10. Il résulte tout ce qui précède que M. C... a droit à la révision de sa pension militaire d'invalidité, du fait de l'apparition de l'infirmité dite " douleurs cervico-dorso-lombaire ", par l'octroi, à compter du 1er décembre 2016, date de dépôt de sa demande de révision de pension, d'un taux d'invalidité de 10 %. Sa pension sera révisée suivant les modalités de calcul posées à l'article L. 14 du code des pensions militaires d'invalidité et des victimes de guerre, citées au point 3.

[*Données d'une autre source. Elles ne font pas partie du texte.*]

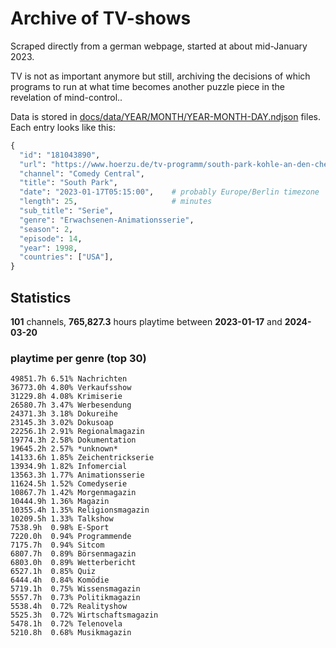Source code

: # Archive of TV-shows

Scraped directly from a german webpage, started at about mid-January 2023.

TV is not as important anymore but still, archiving the decisions of which programs to run at what time
becomes another puzzle piece in the revelation of mind-control.. 

Data is stored in [docs/data/YEAR/MONTH/YEAR-MONTH-DAY.ndjson](docs/data/) files. 
Each entry looks like this:

```python
{
  "id": "181043890", 
  "url": "https://www.hoerzu.de/tv-programm/south-park-kohle-an-den-chefkoch/bid_181043890/", 
  "channel": "Comedy Central", 
  "title": "South Park", 
  "date": "2023-01-17T05:15:00",    # probably Europe/Berlin timezone 
  "length": 25,                     # minutes 
  "sub_title": "Serie", 
  "genre": "Erwachsenen-Animationsserie", 
  "season": 2, 
  "episode": 14, 
  "year": 1998, 
  "countries": ["USA"],
}
```

## Statistics

**101** channels, **765,827.3** hours playtime between **2023-01-17** and **2024-03-20**


### playtime per genre (top 30)

    49851.7h 6.51% Nachrichten
    36773.0h 4.80% Verkaufsshow
    31229.8h 4.08% Krimiserie
    26580.7h 3.47% Werbesendung
    24371.3h 3.18% Dokureihe
    23145.3h 3.02% Dokusoap
    22256.1h 2.91% Regionalmagazin
    19774.3h 2.58% Dokumentation
    19645.2h 2.57% *unknown*
    14133.6h 1.85% Zeichentrickserie
    13934.9h 1.82% Infomercial
    13563.3h 1.77% Animationsserie
    11624.5h 1.52% Comedyserie
    10867.7h 1.42% Morgenmagazin
    10444.9h 1.36% Magazin
    10355.4h 1.35% Religionsmagazin
    10209.5h 1.33% Talkshow
    7538.9h  0.98% E-Sport
    7220.0h  0.94% Programmende
    7175.7h  0.94% Sitcom
    6807.7h  0.89% Börsenmagazin
    6803.0h  0.89% Wetterbericht
    6527.1h  0.85% Quiz
    6444.4h  0.84% Komödie
    5719.1h  0.75% Wissensmagazin
    5557.7h  0.73% Politikmagazin
    5538.4h  0.72% Realityshow
    5525.3h  0.72% Wirtschaftsmagazin
    5478.1h  0.72% Telenovela
    5210.8h  0.68% Musikmagazin
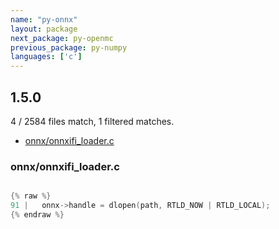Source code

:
 ```yaml
---
name: "py-onnx"
layout: package
next_package: py-openmc
previous_package: py-numpy
languages: ['c']
---
```

## 1.5.0
4 / 2584 files match, 1 filtered matches.

 - [onnx/onnxifi_loader.c](#onnxonnxifi_loaderc)

### onnx/onnxifi_loader.c

```c

{% raw %}
91 |   onnx->handle = dlopen(path, RTLD_NOW | RTLD_LOCAL);
{% endraw %}

```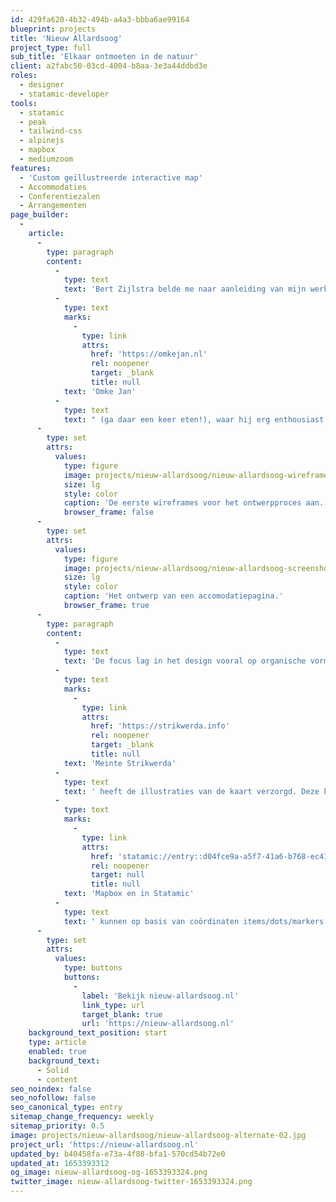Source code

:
 ```yaml
---
id: 429fa620-4b32-494b-a4a3-bbba6ae99164
blueprint: projects
title: 'Nieuw Allardsoog'
project_type: full
sub_title: 'Elkaar ontmoeten in de natuur'
client: a2fabc50-03cd-4004-b8aa-3e3a44ddbd3e
roles:
  - designer
  - statamic-developer
tools:
  - statamic
  - peak
  - tailwind-css
  - alpinejs
  - mapbox
  - mediumzoom
features:
  - 'Custom geïllustreerde interactive map'
  - Accommodaties
  - Conferentiezalen
  - Arrangementen
page_builder:
  -
    article:
      -
        type: paragraph
        content:
          -
            type: text
            text: 'Bert Zijlstra belde me naar aanleiding van mijn werk voor '
          -
            type: text
            marks:
              -
                type: link
                attrs:
                  href: 'https://omkejan.nl'
                  rel: noopener
                  target: _blank
                  title: null
            text: 'Omke Jan'
          -
            type: text
            text: " (ga daar een keer eten!), waar hij erg enthousiast over was. Samen met zijn vrouw en dochter Andele runt Bert Nieuw Allardsoog. Er was al een site, maar dat was een weefsel van drie aparte Wordpress-sites. Mijn aandacht ging dus eerst uit naar het volledig inventariseren en herstructureren van alle content, zodat het op een website kon staan.\_"
      -
        type: set
        attrs:
          values:
            type: figure
            image: projects/nieuw-allardsoog/nieuw-allardsoog-wireframes.png
            size: lg
            style: color
            caption: 'De eerste wireframes voor het ontwerpproces aan.'
            browser_frame: false
      -
        type: set
        attrs:
          values:
            type: figure
            image: projects/nieuw-allardsoog/nieuw-allardsoog-screenshot-01.png
            size: lg
            style: color
            caption: 'Het ontwerp van een accomodatiepagina.'
            browser_frame: true
      -
        type: paragraph
        content:
          -
            type: text
            text: 'De focus lag in het design vooral op organische vormen en de natuur. Welkom, warm en natuurlijk. '
          -
            type: text
            marks:
              -
                type: link
                attrs:
                  href: 'https://strikwerda.info'
                  rel: noopener
                  target: _blank
                  title: null
            text: 'Meinte Strikwerda'
          -
            type: text
            text: ' heeft de illustraties van de kaart verzorgd. Deze kaart is opgebouwd uit tiles voor verschillende zoomniveaus. Hierdoor blijft de performance goed en worden enkel graphics gedownload die op dat moment bekeken worden. De kaart draait op de software van '
          -
            type: text
            marks:
              -
                type: link
                attrs:
                  href: 'statamic://entry::d04fce9a-a5f7-41a6-b768-ec41b462c5f4'
                  rel: noopener
                  target: null
                  title: null
            text: 'Mapbox en in Statamic'
          -
            type: text
            text: ' kunnen op basis van coördinaten items/dots/markers aan de kaart worden toegevoegd. In de toekomst staan er nog meer illustraties gepland.'
      -
        type: set
        attrs:
          values:
            type: buttons
            buttons:
              -
                label: 'Bekijk nieuw-allardsoog.nl'
                link_type: url
                target_blank: true
                url: 'https://nieuw-allardsoog.nl'
    background_text_position: start
    type: article
    enabled: true
    background_text:
      - Solid
      - content
seo_noindex: false
seo_nofollow: false
seo_canonical_type: entry
sitemap_change_frequency: weekly
sitemap_priority: 0.5
image: projects/nieuw-allardsoog/nieuw-allardsoog-alternate-02.jpg
project_url: 'https://nieuw-allardsoog.nl'
updated_by: b40458fa-e73a-4f88-bfa1-570cd54b72e0
updated_at: 1653393312
og_image: nieuw-allardsoog-og-1653393324.png
twitter_image: nieuw-allardsoog-twitter-1653393324.png
---
```

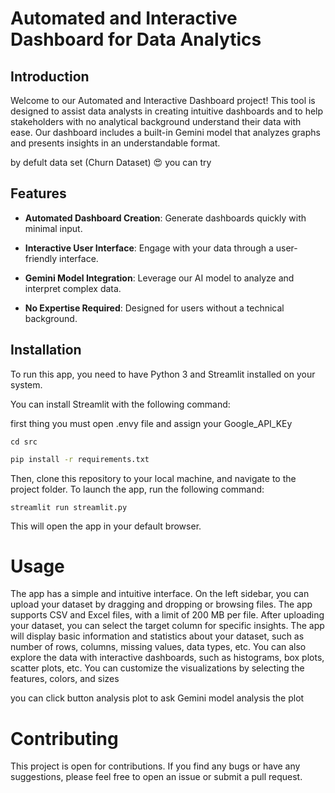 
# Automated and Interactive Dashboard for Data Analytics



## Introduction
Welcome to our Automated and Interactive Dashboard project! This tool is designed to assist data analysts in creating intuitive dashboards and to help stakeholders with no analytical background understand their data with ease. Our dashboard includes a built-in Gemini model that analyzes graphs and presents insights in an understandable format.

by defult data set (Churn Dataset) 😍 
you can try

## Features
- **Automated Dashboard Creation**: Generate dashboards quickly with minimal input.

- **Interactive User Interface**: Engage with your data through a user-friendly interface.

- **Gemini Model Integration**: Leverage our AI model to analyze and interpret complex data.

- **No Expertise Required**: Designed for users without a technical background.


  

## Installation

To run this app, you need to have Python 3 and Streamlit installed on your system. 


You can install Streamlit with the following command:

first thing you must open .envy file and assign your Google_API_KEy

```
cd src
```

```bash
pip install -r requirements.txt
```
Then, clone this repository to your local machine, and navigate to the project folder. To launch the app, run the following command:

```
streamlit run streamlit.py 
```
This will open the app in your default browser.

# Usage

The app has a simple and intuitive interface. On the left sidebar, you can upload your dataset by dragging and dropping or browsing files. The app supports CSV and Excel files, with a limit of 200 MB per file. After uploading your dataset, you can select the target column for specific insights. The app will display basic information and statistics about your dataset, such as number of rows, columns, missing values, data types, etc. You can also explore the data with interactive dashboards, such as histograms, box plots, scatter plots, etc. You can customize the visualizations by selecting the features, colors, and sizes

you can click button analysis plot to ask Gemini model analysis the plot 


# Contributing

This project is open for contributions. If you find any bugs or have any suggestions, please feel free to open an issue or submit a pull request.



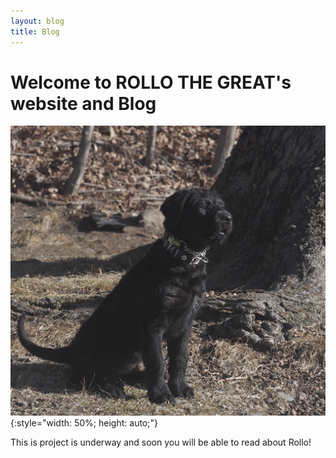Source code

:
 ```yaml
---
layout: blog
title: Blog
---
```

# Welcome to ROLLO THE GREAT's website and Blog

![Welcome image](assets/images/Rollo.jpg){:style="width: 50%; height: auto;"}

This is project is underway and soon you will be able to read about Rollo!
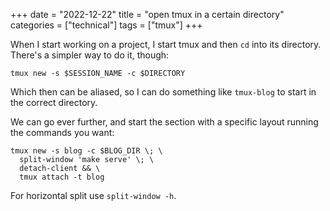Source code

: +++
date = "2022-12-22"
title = "open tmux in a certain directory"
categories = ["technical"]
tags = ["tmux"]
+++

When I start working on a project, I start tmux and then `cd` into its directory.
There's a simpler way to do it, though:

```shell
tmux new -s $SESSION_NAME -c $DIRECTORY
```

Which then can be aliased, so I can do something like `tmux-blog` to start in the correct directory.

We can go ever further, and start the section with a specific layout running the commands you want:

```shell
tmux new -s blog -c $BLOG_DIR \; \
  split-window 'make serve' \; \
  detach-client && \
  tmux attach -t blog
```

For horizontal split use `split-window -h`.
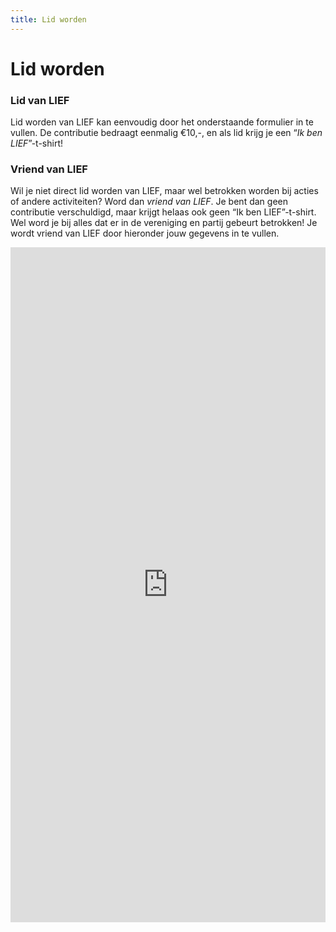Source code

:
 ```yaml
---
title: Lid worden
---
```

# Lid worden

### Lid van LIEF

Lid worden van LIEF kan eenvoudig door het onderstaande formulier in te vullen. De contributie bedraagt eenmalig €10,-, en als lid krijg je een “*Ik ben LIEF*”-t-shirt!

### Vriend van LIEF

Wil je niet direct lid worden van LIEF, maar wel betrokken worden bij acties of andere activiteiten? Word dan *vriend van LIEF*. Je bent dan geen contributie verschuldigd, maar krijgt helaas ook geen “Ik ben LIEF”-t-shirt. Wel word je bij alles dat er in de vereniging en partij gebeurt betrokken! Je wordt vriend van LIEF door hieronder jouw gegevens in te vullen.

<iframe loading="lazy" src="https://docs.google.com/forms/d/e/1FAIpQLSdLDo2EBgTp7kR8gacf_laSg5HhhrAmXQCK9qlQXkup9flvVg/viewform?embedded=true" marginheight="0" marginwidth="0" width="100%" height="1080" frameborder="0">Loading…</iframe>
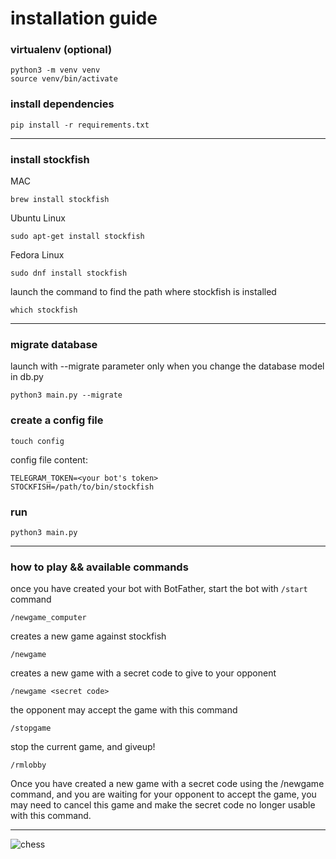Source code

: # installation guide

### virtualenv (optional)
```
python3 -m venv venv
source venv/bin/activate
```

### install dependencies
```
pip install -r requirements.txt
```

***

### install stockfish

MAC
```
brew install stockfish
```

Ubuntu Linux
```
sudo apt-get install stockfish

```

Fedora Linux 
```
sudo dnf install stockfish
```

launch the command to find the path where stockfish is installed
```
which stockfish 
```

***

### migrate database
launch with --migrate parameter only when you change the database model in db.py
```
python3 main.py --migrate
```

### create a config file
```
touch config
```

config file content:
```
TELEGRAM_TOKEN=<your bot's token>
STOCKFISH=/path/to/bin/stockfish
```

### run
```
python3 main.py
```

***

### how to play && available commands
once you have created your bot with BotFather, start the bot with `/start` command
 
```
/newgame_computer
```
creates a new game against stockfish

```
/newgame
```
creates a new game with a secret code to give to your opponent   

```
/newgame <secret code>
```
the opponent may accept the game with this command

```
/stopgame
```
stop the current game, and giveup!

```
/rmlobby
```
Once you have created a new game with a secret code using the /newgame command, and you are waiting for your opponent to accept the game, you may need to cancel this game and make the secret code no longer usable with this command.

***

![chess](https://github.com/fabiopallini/telegram-chess-bot/assets/8449266/ce931cb4-7428-4338-9c24-dabbe6003d5b)
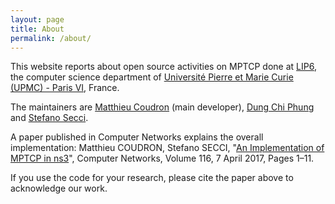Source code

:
 ```yaml
---
layout: page
title: About
permalink: /about/
---
```


This website reports about open source activities on MPTCP done at <a href="http://www.lip6.fr">LIP6</a>, the computer science department of <a href="http://www.upmc.fr">Université Pierre et Marie Curie (UPMC) - Paris VI</a>, France.

The maintainers are <a href="http://www.lip6.fr/actualite/personnes-fiche.php?ident=D1337">Matthieu Coudron</a> (main developer), <a href="http://www.lip6.fr/actualite/personnes-fiche.php?ident=P897">Dung Chi Phung</a> and <a href="http://lip6.fr/Stefano.Secci">Stefano Secci</a>. 

A paper published in Computer Networks explains the overall implementation:
 Matthieu COUDRON, Stefano SECCI, "<a href="https://www-phare.lip6.fr/~secci/papers/CoSe-COMNET17.pdf">An Implementation of MPTCP in ns3</a>", Computer Networks, Volume 116, 7 April 2017, Pages 1–11.
 
If you use the code for your research, please cite the paper above to acknowledge our work.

Sur les frais et honoraires de l'expertise :
11. Il résulte de ce qui précède que les frais et honoraires de l'expertise ordonnée par le jugement du tribunal départemental des pensions du Gard du 8 mars 2019, doivent être laissés à la charge de l'État.
Sur les frais du litige :
12. Il y a lieu, dans les circonstances de l'espèce, de faire application de l'article L. 761-1 du code de justice administrative en mettant à la charge de l'Etat une somme de 2000 euros au titre des frais exposés par M. C... et non compris dans les dépens. La présente instance n'ayant pas donné lieu à dépens, les conclusions présentées à ce titre doivent quant à elles être rejetées.
D É C I D E :
Article 1er : Le jugement n° 1903702 du tribunal administratif de Nîmes du 30 juin 2020 et la décision de la ministre des armées du 3 août 2017 sont annulés.
Article 2 : M. C... a droit à la révision de sa pension militaire d'invalidité au taux de 10 % pour l'apparition de l'infirmité dite " douleurs cervico-dorso-lombaires " à compter du 1er décembre 2016.
Article 3 : Les frais et honoraires de l'expertise ordonnée par le jugement du tribunal départemental des pensions du Gard du 8 mars 2019 sont mis à la charge de l'Etat.
Article 4 : L'Etat versera à M. C... une somme de 2000 euros sur le fondement de l'article L. 761-1 du code de justice administrative.
Article 5: Le présent arrêt sera notifié à M. C... et à la ministre des armées.
Copie en sera adressé à l'expert, le docteur B... A....
Délibéré après l'audience du 7 décembre 2021, où siégeaient :
- M. Badie, président,
- M. Revert, président assesseur,
- Mme Renault, première conseillère.
Rendu public par mise à disposition au greffe le 21 décembre 2021.